Brief: Write out each line from the data below that includes the word "heads".
==== Material provided ====
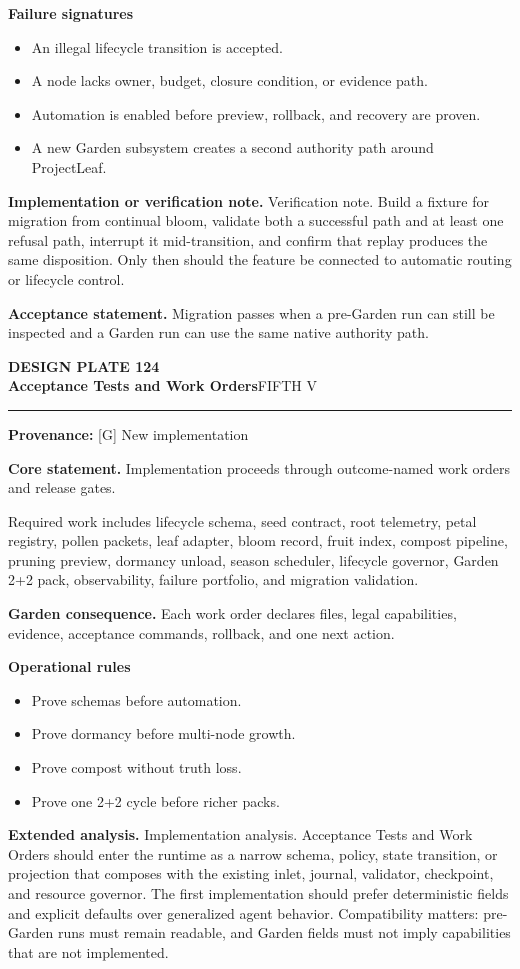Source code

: \documentclass[10pt,letterpaper,oneside]{article}
\newcommand{\prov}[1]{\textcolor{gardenBlue}{\sffamily\footnotesize\textbf{Provenance:} #1}}
\newcommand{\platetitle}[3]{%
  \begin{minipage}[t][0.54in][t]{\textwidth}
  {\sffamily\bfseries\color{gardenDeep}\fontsize{9}{10}\selectfont DESIGN PLATE #1}\\[-1pt]
  {\sffamily\bfseries\color{gardenInk}\fontsize{16.5}{18}\selectfont #2}\hfill{\sffamily\color{gardenGreen}\large #3}
  \end{minipage}\vspace{-2pt}\hrule\vspace{5pt}}
\begin{document}
\textbf{Failure signatures}
\begin{itemize}
\item An illegal lifecycle transition is accepted.
\item A node lacks owner, budget, closure condition, or evidence path.
\item Automation is enabled before preview, rollback, and recovery are proven.
\item A new Garden subsystem creates a second authority path around ProjectLeaf.
\end{itemize}
\textbf{Implementation or verification note.} Verification note. Build a fixture for migration from continual bloom, validate both a successful path and at least one refusal path, interrupt it mid-transition, and confirm that replay produces the same disposition. Only then should the feature be connected to automatic routing or lifecycle control.

\begin{acceptbox}
\textbf{Acceptance statement.} Migration passes when a pre-Garden run can still be inspected and a Garden run can use the same native authority path.
\end{acceptbox}
\newpage
\platetitle{124}{Acceptance Tests and Work Orders}{FIFTH V}
\prov{[G] New implementation}
\fontsize{8.85}{10.45}\selectfont
\begin{corebox}
\textbf{Core statement.} Implementation proceeds through outcome-named work orders and release gates.
\end{corebox}
Required work includes lifecycle schema, seed contract, root telemetry, petal registry, pollen packets, leaf adapter, bloom record, fruit index, compost pipeline, pruning preview, dormancy unload, season scheduler, lifecycle governor, Garden 2+2 pack, observability, failure portfolio, and migration validation.

\textbf{Garden consequence.} Each work order declares files, legal capabilities, evidence, acceptance commands, rollback, and one next action.

\textbf{Operational rules}
\begin{itemize}
\item Prove schemas before automation.
\item Prove dormancy before multi-node growth.
\item Prove compost without truth loss.
\item Prove one 2+2 cycle before richer packs.
\end{itemize}
\textbf{Extended analysis.} Implementation analysis. Acceptance Tests and Work Orders should enter the runtime as a narrow schema, policy, state transition, or projection that composes with the existing inlet, journal, validator, checkpoint, and resource governor. The first implementation should prefer deterministic fields and explicit defaults over generalized agent behavior. Compatibility matters: pre-Garden runs must remain readable, and Garden fields must not imply capabilities that are not implemented.
\end{document}
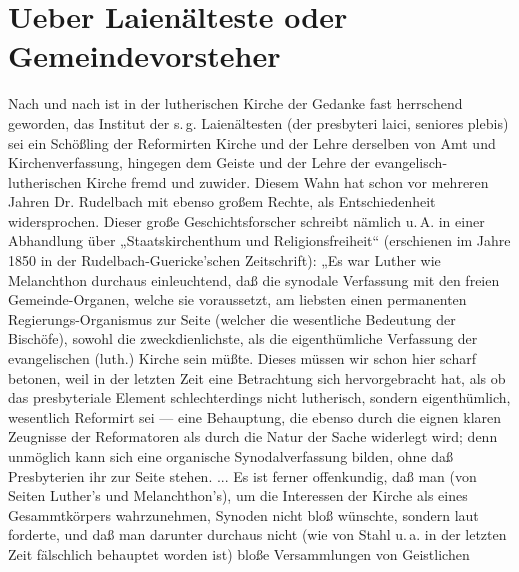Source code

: \chapter[Ueber Laienälteste]{Ueber Laienälteste oder Gemeindevorsteher}

Nach und nach ist in der lutherischen Kirche der Gedanke fast herrschend geworden, das Institut der s.\,g. Laienältesten
(der presbyteri laici, seniores plebis) sei ein Schößling der Reformirten Kirche und der Lehre derselben von
Amt und Kirchenverfassung, hingegen dem Geiste und der Lehre der evangelisch-lutherischen Kirche fremd und
zuwider. Diesem Wahn hat schon vor mehreren Jahren Dr. Rudelbach mit ebenso großem Rechte, als Entschiedenheit
widersprochen. Dieser große Geschichtsforscher schreibt nämlich u.\,A. in einer Abhandlung über „Staatskirchenthum
und Religionsfreiheit“ (erschienen im Jahre 1850 in der Rudelbach-Guericke’schen Zeitschrift): „Es war Luther
wie Melanchthon durchaus einleuchtend, daß die synodale Verfassung mit den freien Gemeinde-Organen, welche sie
voraussetzt, am liebsten einen permanenten Regierungs-Organismus zur Seite (welcher die wesentliche Bedeutung der
Bischöfe), sowohl die zweckdienlichste, als die eigenthümliche Verfassung der evangelischen (luth.) Kirche sein
müßte. Dieses müssen wir schon hier scharf betonen, weil in der letzten Zeit eine Betrachtung sich hervorgebracht
hat, als ob das presbyteriale Element schlechterdings nicht lutherisch, sondern eigenthümlich, wesentlich Reformirt
sei — eine Behauptung, die ebenso durch die eignen klaren Zeugnisse der Reformatoren als durch die Natur der
Sache widerlegt wird; denn unmöglich kann sich eine organische Synodalverfassung bilden, ohne daß Presbyterien
ihr zur Seite stehen. ... Es ist ferner offenkundig, daß man (von Seiten Luther’s und Melanchthon’s), um die
Interessen der Kirche als eines Gesammtkörpers wahrzunehmen, Synoden nicht bloß wünschte, sondern laut forderte,
und daß man darunter durchaus nicht (wie von Stahl u.\,a. in der letzten Zeit fälschlich behauptet worden ist)
bloße Versammlungen von Geistlichen
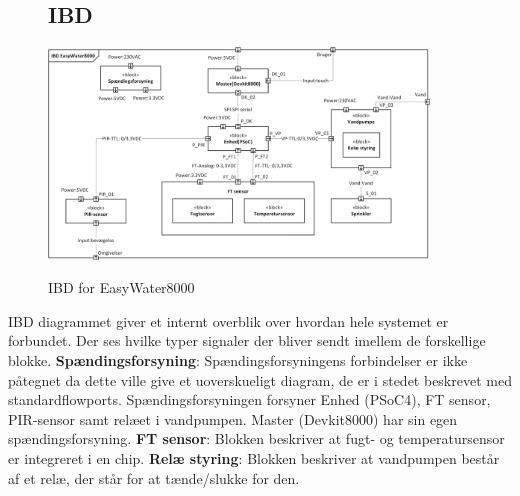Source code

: \begin{figure}[H] \centering
\subsection{IBD}
{\includegraphics[width=0.9\textwidth]{filer/systemarkitektur/IBD}}
\caption{IBD for EasyWater8000}
\label{lab:ibd}
\raggedright
\end{figure}
IBD diagrammet giver et internt overblik over hvordan hele systemet er forbundet. Der ses hvilke typer signaler der bliver sendt imellem de forskellige blokke. \newline \newline
\textbf{Spændingsforsyning}: Spændingsforsyningens forbindelser er ikke påtegnet da dette ville give et uoverskueligt diagram, de er i stedet beskrevet med standardflowports. Spændingsforsyningen forsyner Enhed (PSoC4), FT sensor, PIR-sensor samt relæet i vandpumpen. Master (Devkit8000) har sin egen spændingsforsyning.  \newline \newline
\textbf{FT sensor}: Blokken beskriver at fugt- og temperatursensor er integreret i en chip. \newline \newline
\textbf{Relæ styring}: Blokken beskriver at vandpumpen består af et relæ, der står for at tænde/slukke for den. \newline \newline

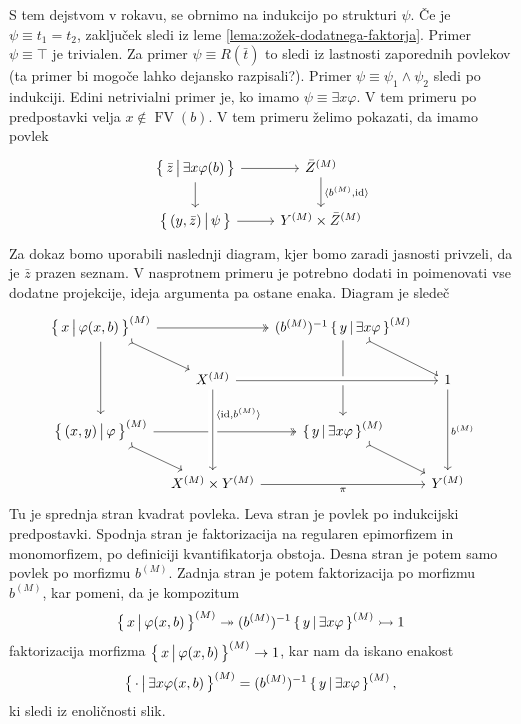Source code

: \documentclass[../kategoricna_logika.tex]{subfiles}
\begin{document}
\begin{dokaz}
  S tem dejstvom v rokavu, se obrnimo na indukcijo po strukturi
  $\psi$.  Če je $\psi \equiv t_1 = t_2$, zaključek sledi iz leme
  \ref{lema:zožek-dodatnega-faktorja}. Primer $\psi \equiv \top$ je
  trivialen.  Za primer $\psi \equiv R(\bar{t})$ to sledi iz lastnosti
  zaporednih povlekov (ta primer bi mogoče lahko dejansko razpisali?).
  Primer $\psi \equiv \psi_1 \land \psi_2$ sledi po indukciji.  Edini
  netrivialni primer je, ko imamo $\psi \equiv \exists x \varphi$.  V
  tem primeru po predpostavki velja $x \notin \operatorname{FV}(b)$.
  V tem primeru želimo pokazati, da imamo povlek
  \begin{equation*}
    \begin{tikzcd}
      \setb{\bar{z}}{\exists x \varphi(b)} \ar[d] \ar[r] & \interp{\bar{Z}} \ar[d, "\fprod{b^{(M)}, \mathrm{id}}"] \\
      \setb{(y,\bar{z})}{\psi} \ar[r] & Y^{(M)} \times \bar{Z}^{(M)}
    \end{tikzcd}
  \end{equation*}
  Za dokaz bomo uporabili naslednji diagram, kjer bomo zaradi jasnosti
  privzeli, da je $\bar{z}$ prazen seznam.  V nasprotnem primeru je
  potrebno dodati in poimenovati vse dodatne projekcije, ideja
  argumenta pa ostane enaka. Diagram je sledeč
  \begin{equation*}
    \begin{tikzcd}[column sep=tiny]
      \setb{x}{\varphi (x, b)}^{(M)} \ar[dd] \ar[dr, tail] \ar[rr, two heads] & & ( b^{(M)} )^{-1} \setb{y}{\exists x \varphi}^{(M)} \ar[dd] \ar[dr, tail] & \\
      & X^{(M)}  \ar[rr, crossing over] & & 1 \ar[dd, "b^{(M)}"] \\
      \setb{(x,y)}{\varphi}^{(M)} \ar[dr, tail] \ar[rr, two heads] & & \setb{y}{\exists x \varphi}^{(M)} \ar[dr, tail] & \\
      & X^{(M)} \times Y^{(M)} \ar[from=uu, pos=0.3, crossing over,
      "\fprod{\mathrm{id}, b^{(M)}}"] \ar[rr, "\pi"'] & & Y^{(M)}
    \end{tikzcd}
  \end{equation*}
  Tu je sprednja stran kvadrat povleka. Leva stran je povlek po
  indukcijski predpostavki.  Spodnja stran je faktorizacija na
  regularen epimorfizem in monomorfizem, po definiciji kvantifikatorja
  obstoja.  Desna stran je potem samo povlek po morfizmu $b^{(M)}$.
  Zadnja stran je potem faktorizacija po morfizmu $b^{(M)}$, kar
  pomeni, da je kompozitum
  $$\left\lbrace\, x \,\middle|\, \varphi (x, b) \,\right\rbrace^{(M)} \twoheadrightarrow ( b^{(M)} )^{-1} \left\lbrace\, y \,\middle|\, \exists x \varphi \,\right\rbrace^{(M)} \rightarrowtail 1$$
  faktorizacija morfizma $\left\lbrace\, x \,\middle|\, \varphi (x, b) \,\right\rbrace^{(M)} \to 1$, kar
  nam da iskano enakost
  $$\left\lbrace\, \cdot \,\middle|\, \exists x \varphi(x,b) \,\right\rbrace^{(M)} = ( b^{(M)} )^{-1} \left\lbrace\, y \,\middle|\, \exists x \varphi \,\right\rbrace^{(M)},$$
  ki sledi iz enoličnosti slik.
\end{dokaz}
\end{document}
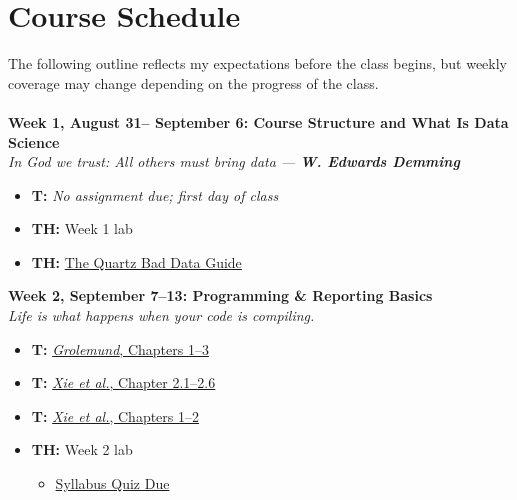 \documentclass[11pt]{article}
\begin{document}
\section{Course Schedule}
The following outline reflects my expectations before the class begins, but weekly coverage may change depending on the progress of the class. 
\\\\
\textbf{Week 1, August 31-- September 6: Course Structure and What Is Data Science}
\\ \textit{In God we trust: All others must bring data --- \textbf{W. Edwards Demming}}
\begin{itemize}
\item \textbf{T:} \textit{No assignment due; first day of class}
\item \textbf{TH:} Week 1 lab
\item \textbf{TH:} \href{https://github.com/Quartz/bad-data-guide}{The Quartz Bad Data Guide} 
\end{itemize}
\vspace{1em}
\textbf{Week 2, September 7--13: Programming \& Reporting Basics}
\\
\textit{Life is what happens when your code is compiling.}
\begin{itemize}
\item \textbf{T:} \href{https://rstudio-education.github.io/hopr/basics.html}{\textit{Grolemund}, Chapters 1--3} 
\item \textbf{T:} \href{https://bookdown.org/yihui/rmarkdown/basics.html}{\textit{Xie et al.}, Chapter 2.1--2.6} 
\item \textbf{T:} \href{https://bookdown.org/yihui/blogdown/}{\textit{Xie et al.}, Chapters 1--2}
\item \textbf{TH:} Week 2 lab
\begin{itemize}
\item \underline{Syllabus Quiz Due}
\end{itemize} 
\end{itemize}
\vspace{1em}
\end{document}
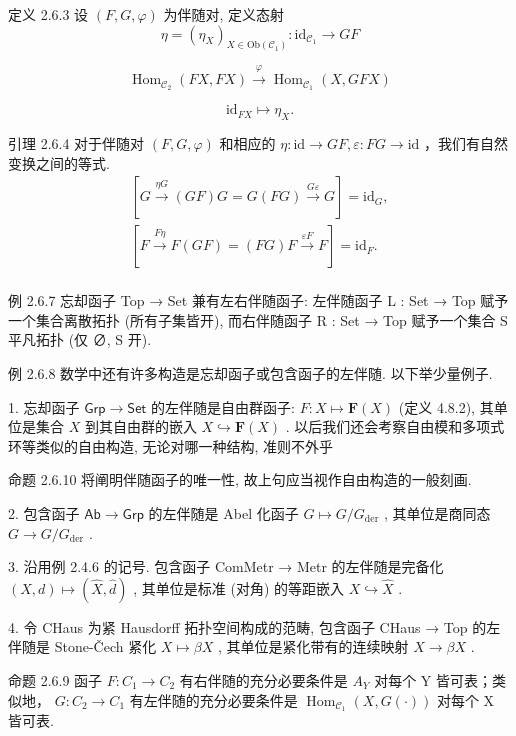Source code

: \documentclass[]{article}
\begin{document}
定义 2.6.3 设 $(F, G, \varphi)$ 为伴随对, 定义态射 $$
\eta = (\eta_ {X}) _ {X \in \mathrm{Ob} (\mathcal {C} _ {1})}: \mathrm{id} _ {\mathcal {C} _ {1}} \longrightarrow G F
$$

$$
\operatorname{Hom} _ {\mathcal {C} _ {2}} (F X, F X) \xrightarrow {\varphi} \operatorname{Hom} _ {\mathcal {C} _ {1}} (X, G F X)
$$

$$
\mathrm{id} _ {F X} \longmapsto \eta_ {X}.
$$

引理 2.6.4 对于伴随对 $(F,G,\varphi)$ 和相应的 $\eta:\mathrm{id}\rightarrow GF,\varepsilon:FG\rightarrow\mathrm{id}$ ，我们有自然变换之间的等式. $$
\begin{array}{l} \left[ G \xrightarrow {\eta G} (G F) G = G (F G) \xrightarrow {G \varepsilon} G \right] = \mathrm{id} _ {G},  \\ \left[ F \stackrel {F \eta} {\longrightarrow} F (G F) = (F G) F \stackrel {\varepsilon F} {\longrightarrow} F \right] = \mathrm{id} _ {F}. \\ \end{array}
$$

例 2.6.7 忘却函子 Top → Set 兼有左右伴随函子: 左伴随函子 L : Set → Top 赋予一个集合离散拓扑 (所有子集皆开), 而右伴随函子 R : Set → Top 赋予一个集合 S 平凡拓扑 (仅 ∅, S 开). 

例 2.6.8 数学中还有许多构造是忘却函子或包含函子的左伴随. 以下举少量例子. 

1. 忘却函子 $\mathsf{Grp} \to \mathsf{Set}$ 的左伴随是自由群函子: $F: X \mapsto \mathbf{F}(X)$ (定义 4.8.2), 其单位是集合 $X$ 到其自由群的嵌入 $X \hookrightarrow \mathbf{F}(X)$ . 以后我们还会考察自由模和多项式环等类似的自由构造, 无论对哪一种结构, 准则不外乎 

命题 2.6.10 将阐明伴随函子的唯一性, 故上句应当视作自由构造的一般刻画. 

2. 包含函子 $\mathsf{Ab} \to \mathsf{Grp}$ 的左伴随是 Abel 化函子 $G \mapsto G / G_{\mathrm{der}}$ , 其单位是商同态 $G \to G / G_{\mathrm{der}}$ . 

3. 沿用例 2.4.6 的记号. 包含函子 ComMetr → Metr 的左伴随是完备化 $(X, d) \mapsto (\hat{X}, \hat{d})$ , 其单位是标准 (对角) 的等距嵌入 $X \hookrightarrow \hat{X}$ . 

4. 令 CHaus 为紧 Hausdorff 拓扑空间构成的范畴, 包含函子 CHaus → Top 的左伴随是 Stone-Čech 紧化 $X \mapsto \beta X$ , 其单位是紧化带有的连续映射 $X \to \beta X$ . 

命题 2.6.9 函子 $F: C_{1} \rightarrow C_{2}$ 有右伴随的充分必要条件是 $A_{Y}$ 对每个 Y 皆可表；类似地， $G: C_{2} \rightarrow C_{1}$ 有左伴随的充分必要条件是 $\operatorname{Hom}_{\mathcal{C}_{1}}(X, G(\cdot))$ 对每个 X 皆可表. 
\end{document}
====
Task result:
      \setb{x}{\varphi (x, b)}^{(M)} \ar[dd] \ar[dr, tail] \ar[rr, two heads] & & ( b^{(M)} )^{-1} \setb{y}{\exists x \varphi}^{(M)} \ar[dd] \ar[dr, tail] & \\
      \setb{(x,y)}{\varphi}^{(M)} \ar[dr, tail] \ar[rr, two heads] & & \setb{y}{\exists x \varphi}^{(M)} \ar[dr, tail] & \\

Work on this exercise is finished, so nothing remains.